Repeat all entries word for word; skip images.

++++ Exercise data ++++

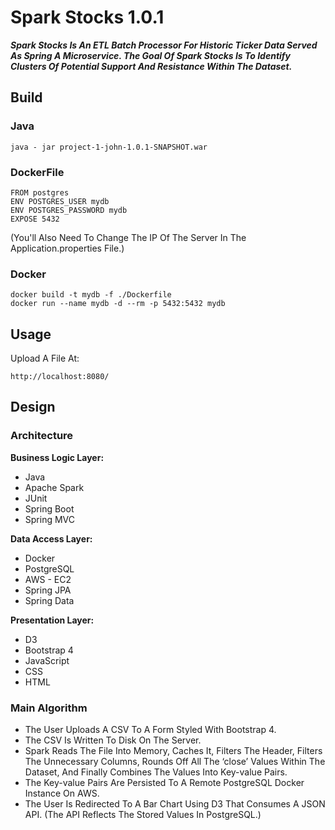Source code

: # Spark Stocks 1.0.1

***Spark Stocks Is An ETL Batch Processor For Historic Ticker Data Served As Spring A Microservice.
The Goal Of Spark Stocks Is To Identify Clusters Of Potential Support And Resistance Within The Dataset.***

## Build
### Java
`
java - jar project-1-john-1.0.1-SNAPSHOT.war
`
### DockerFile
```
FROM postgres
ENV POSTGRES_USER mydb
ENV POSTGRES_PASSWORD mydb
EXPOSE 5432
```

(You'll Also Need To Change The IP Of The Server In The Application.properties File.)

### Docker
```
docker build -t mydb -f ./Dockerfile
docker run --name mydb -d --rm -p 5432:5432 mydb
```

## Usage
Upload A File At:

`
http://localhost:8080/
`

## Design
### Architecture
**Business Logic Layer:**
- Java
- Apache Spark
- JUnit
- Spring Boot
- Spring MVC

**Data Access Layer:**
- Docker
- PostgreSQL
- AWS - EC2
- Spring JPA
- Spring Data

**Presentation Layer:**
- D3
- Bootstrap 4
- JavaScript
- CSS
- HTML


### Main Algorithm

- The User Uploads A CSV To A Form Styled With Bootstrap 4.
- The CSV Is Written To Disk On The Server.
- Spark Reads The File Into Memory, Caches It, Filters The Header, Filters The Unnecessary Columns, Rounds Off All The ‘close’ Values Within The Dataset, And Finally Combines The Values Into Key-value Pairs.
- The Key-value Pairs Are Persisted To A Remote PostgreSQL Docker Instance On AWS.
- The User Is Redirected To A Bar Chart Using D3 That Consumes A JSON API. (The API Reflects The Stored Values In PostgreSQL.)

++++

> Result below:
Source code

: # Spark Stocks 1.0.1

***Spark Stocks Is An ETL Batch Processor For Historic Ticker Data Served As Spring A Microservice.
The Goal Of Spark Stocks Is To Identify Clusters Of Potential Support And Resistance Within The Dataset.***

## Build
### Java
`
java - jar project-1-john-1.0.1-SNAPSHOT.war
`
### DockerFile
```
FROM postgres
ENV POSTGRES_USER mydb
ENV POSTGRES_PASSWORD mydb
EXPOSE 5432
```

(You'll Also Need To Change The IP Of The Server In The Application.properties File.)

### Docker
```
docker build -t mydb -f ./Dockerfile
docker run --name mydb -d --rm -p 5432:5432 mydb
```

## Usage
Upload A File At:

`
http://localhost:8080/
`

## Design
### Architecture
**Business Logic Layer:**
- Java
- Apache Spark
- JUnit
- Spring Boot
- Spring MVC

**Data Access Layer:**
- Docker
- PostgreSQL
- AWS - EC2
- Spring JPA
- Spring Data

**Presentation Layer:**
- D3
- Bootstrap 4
- JavaScript
- CSS
- HTML


### Main Algorithm

- The User Uploads A CSV To A Form Styled With Bootstrap 4.
- The CSV Is Written To Disk On The Server.
- Spark Reads The File Into Memory, Caches It, Filters The Header, Filters The Unnecessary Columns, Rounds Off All The ‘close’ Values Within The Dataset, And Finally Combines The Values Into Key-value Pairs.
- The Key-value Pairs Are Persisted To A Remote PostgreSQL Docker Instance On AWS.
- The User Is Redirected To A Bar Chart Using D3 That Consumes A JSON API. (The API Reflects The Stored Values In PostgreSQL.)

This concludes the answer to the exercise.